One number should be the full reply: how many lines of the material below contain "https".

=-=-=-=-=

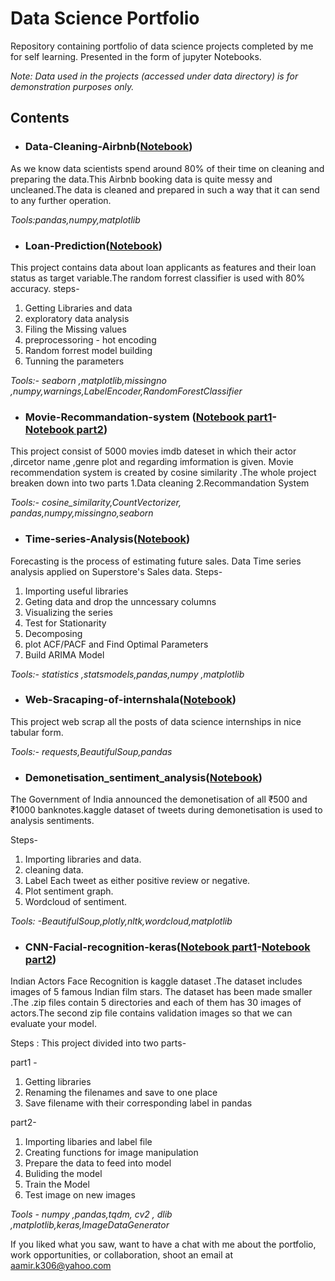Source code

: # Data Science Portfolio
Repository containing portfolio of data science projects completed by me for self learning. Presented in the form of jupyter Notebooks.

*Note: Data used in the projects (accessed under data directory) is for demonstration purposes only.*

## Contents
- ### Data-Cleaning-Airbnb([Notebook](https://github.com/llAamirll/Data-Science-Portfolio/blob/master/Data-Cleaning-Airbnb/Data_Cleaning_Notebook.ipynb))
As we know data scientists spend around 80% of their time on cleaning and preparing the data.This Airbnb booking data is quite messy and uncleaned.The data is cleaned and prepared in such a way that it can send to any further operation.

*Tools:pandas,numpy,matplotlib* 


- ### Loan-Prediction([Notebook](https://github.com/llAamirll/Data-Science-Portfolio/blob/master/Loan-Prediction-/loan%20prediction%20random%20forrest.ipynb)) 
This project contains data about loan applicants as features and their loan status as target variable.The random forrest classifier is used with 80% accuracy.
steps-
 1. Getting Libraries and data
 2. exploratory data analysis
 3. Filing the Missing values
 4. preprocessoring - hot encoding 
 5. Random forrest model building
 6. Tunning the parameters

*Tools:- seaborn ,matplotlib,missingno ,numpy,warnings,LabelEncoder,RandomForestClassifier*



- ### Movie-Recommandation-system ([Notebook part1](https://github.com/llAamirll/Data-Science-Portfolio/blob/master/Movie-Recommandation-system/1.Cleaning_recom_system.ipynb)-[Notebook part2](https://github.com/llAamirll/Data-Science-Portfolio/blob/master/Movie-Recommandation-system/2.Final_recom_system.ipynb))
This project consist of 5000 movies imdb dateset in which their actor ,dircetor name ,genre plot and regarding imformation is given.
Movie recommendation system is created by cosine similarity .The whole project breaken down into two parts
1.Data cleaning 2.Recommandation System

*Tools:- cosine_similarity,CountVectorizer, pandas,numpy,missingno,seaborn*


- ### Time-series-Analysis([Notebook](https://github.com/llAamirll/Data-Science-Portfolio/blob/master/Time-series-Analysis/Time%20series.ipynb))
 Forecasting is the process of estimating future sales. Data Time series analysis applied on Superstore's Sales data.
Steps-
 1. Importing useful libraries
 2. Geting data and  drop the unncessary columns
 3. Visualizing the series
 4. Test for Stationarity
 5. Decomposing
 6. plot ACF/PACF and Find Optimal Parameters
 7. Build ARIMA Model

*Tools:- statistics ,statsmodels,pandas,numpy ,matplotlib*


- ### Web-Sracaping-of-internshala([Notebook](https://github.com/llAamirll/Data-Science-Portfolio/blob/master/Web-Sracaping-of-internshala/Web%20Scraping%20.ipynb))
This project web scrap all the posts of data science internships in nice tabular form.

*Tools:- requests,BeautifulSoup,pandas*


- ### Demonetisation_sentiment_analysis([Notebook](https://github.com/llAamirll/Data-Science-Portfolio/blob/master/demonetisation_sentiment_analysis/Demonetisation_Sentiment_Analysis.ipynb))
The Government of India announced the demonetisation of all ₹500 and ₹1000 banknotes.kaggle dataset of tweets during demonetisation is used to analysis sentiments.

Steps-

 1. Importing libraries and data.
 2. cleaning data.
 3. Label Each tweet as either positive review or negative.
 4. Plot sentiment graph.
 5. Wordcloud of sentiment.

*Tools: -BeautifulSoup,plotly,nltk,wordcloud,matplotlib*


- ### CNN-Facial-recognition-keras([Notebook part1](https://github.com/llAamirll/Data-Science-Portfolio/blob/master/CNN-Facial-recognition-keras/Preprocessing_CNN_Indian_Actors_Face_Recognition.ipynb)-[Notebook part2](https://github.com/llAamirll/Data-Science-Portfolio/blob/master/CNN-Facial-recognition-keras/Facial_recognition_keras.ipynb))
 Indian Actors Face Recognition is kaggle dataset .The dataset includes images of 5 famous Indian film stars. The dataset has been made smaller .The .zip files contain 5 directories and each of them has 30 images of actors.The second zip file contains validation images so that we can evaluate your model.

Steps : This project divided into two parts-

part1 -
 1. Getting libraries
 2. Renaming the filenames and save to one place
 3. Save filename with their corresponding label in pandas

part2-
 1. Importing libaries and label file
 2. Creating functions for image manipulation
 3. Prepare the data to feed into model
 4. Buliding the model
 5. Train the Model
 6. Test image on new images

*Tools - numpy ,pandas,tqdm, cv2 , dlib ,matplotlib,keras,ImageDataGenerator*


If you liked what you saw, want to have a chat with me about the portfolio, work opportunities, or collaboration, shoot an email at aamir.k306@yahoo.com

=-=-=-=-=

#### OUTPUT FOR THIS EXERCISE
7